The KPD was banned in the Weimar Republic one day after the Nazi Party emerged triumphant in the German elections in 1933. It maintained an underground organization in Nazi Germany, and the KPD and groups associated with it led the internal resistance to the Nazi regime, with a focus on distributing anti-Nazi literature. The KPD suffered heavy losses between 1933 and 1939, with 30,000 communists executed and 150,000 sent to Nazi concentration camps.

The party was revived in divided postwar West and East Germany and won seats in the first Bundestag (West German Parliament) elections in 1949, but its support collapsed following the establishment of the German Democratic Republic in the former Soviet Occupation Zone in the east.

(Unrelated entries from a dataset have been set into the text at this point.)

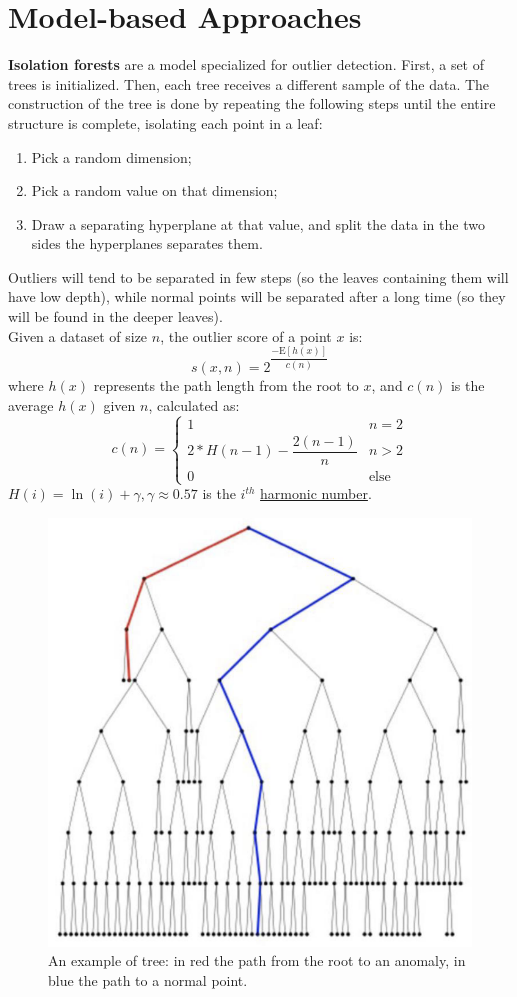 \section{Model-based Approaches}

\textbf{Isolation forests} are a model specialized for outlier detection. First, a set of trees is initialized. Then, each tree receives a different sample of the data. The construction of the tree is done by repeating the following steps until the entire structure is complete, isolating each point in a leaf:
\begin{enumerate}
    \item Pick a random dimension;
    \item Pick a random value on that dimension;
    \item Draw a separating hyperplane at that value, and split the data in the two sides the hyperplanes separates them.
\end{enumerate}
Outliers will tend to be separated in few steps (so the leaves containing them will have low depth), while normal points will be separated after a long time (so they will be found in the deeper leaves). \\
Given a dataset of size $n$, the outlier score of a point $x$ is:
\begin{equation*}
    s(x,n) = 2^{\dfrac{-\mathrm{E}[h(x)]}{c(n)}}
\end{equation*}
where $h(x)$ represents the path length from the root to $x$, and $c(n)$ is the average $h(x)$ given $n$, calculated as:
\begin{equation*}
    c(n) = \begin{cases}
        1 & n = 2 \\
        2 * H(n-1) - \dfrac{2(n-1)}{n} & n > 2 \\
        0 & \text{else}
    \end{cases}
\end{equation*}
$H(i) = \ln(i) + \gamma, \gamma \approx 0.57$ is the $i^{th}$ \hyperlink{https://en.wikipedia.org/wiki/Harmonic_number}{harmonic number}.
\begin{figure}[ht]
    \centering
    \includegraphics[width=0.35\linewidth]{img/isolation_tree.png}
    \caption{An example of tree: in red the path from the root to an anomaly, in blue the path to a normal point.}
    \label{fig:isolation-tree}
\end{figure}
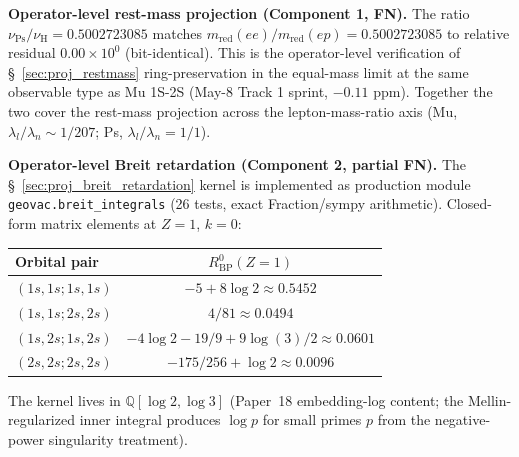 \documentclass[11pt]{article}
\begin{document}
\textbf{Operator-level rest-mass projection (Component 1, FN).}  The
ratio $\nu_\text{Ps}/\nu_\text{H} = 0.5002723085$ matches
$m_\text{red}(ee)/m_\text{red}(ep) = 0.5002723085$ to relative residual
$0.00 \times 10^{0}$ (bit-identical).  This is the operator-level
verification of \S~\ref{sec:proj_restmass} ring-preservation in the
equal-mass limit at the same observable type as Mu 1S-2S (May-8 Track 1
sprint, $-0.11$ ppm).  Together the two cover the rest-mass projection
across the lepton-mass-ratio axis (Mu, $\lambda_l/\lambda_n \sim 1/207$;
Ps, $\lambda_l/\lambda_n = 1/1$).

\textbf{Operator-level Breit retardation (Component 2, partial FN).}  The
\S~\ref{sec:proj_breit_retardation} kernel is implemented as production
module \texttt{geovac.breit\_integrals} (26 tests, exact
Fraction/sympy arithmetic).  Closed-form matrix elements at $Z=1$, $k=0$:

\begin{table}[h]
\centering\small
\begin{tabular}{l c}
\toprule
Orbital pair & $R^0_\text{BP}(Z=1)$ \\
\midrule
$(1s,1s; 1s,1s)$ & $-5 + 8\log 2 \approx 0.5452$ \\
$(1s,1s; 2s,2s)$ & $4/81 \approx 0.0494$ \\
$(1s,2s; 1s,2s)$ & $-4\log 2 - 19/9 + 9\log(3)/2 \approx 0.0601$ \\
$(2s,2s; 2s,2s)$ & $-175/256 + \log 2 \approx 0.0096$ \\
\bottomrule
\end{tabular}
\end{table}

\noindent
The kernel lives in $\mathbb{Q}[\log 2, \log 3]$ (Paper~18 embedding-log
content; the Mellin-regularized inner integral produces $\log p$ for
small primes $p$ from the negative-power singularity treatment).
\end{document}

The KPD was banned as extremist in West Germany in 1956 by the Federal Constitutional Court. In 1969, some of its former members founded an even smaller fringe party, the German Communist Party (DKP), which remains legal, and multiple tiny splinter groups claiming to be the successor to the KPD have also subsequently been formed.

In East Germany, the party was merged, by Soviet decree, with remnants of the Social Democratic Party to form the Socialist Unity Party (SED) which ruled East Germany from 1949 until 1989–1990; the merger was opposed by many Social Democrats, many of whom fled to the western zones. After the fall of the Berlin Wall, reformists took over the SED and renamed it the Party of Democratic Socialism (PDS); in 2007 the PDS subsequently merged with the SPD splinter faction WASG to form Die Linke.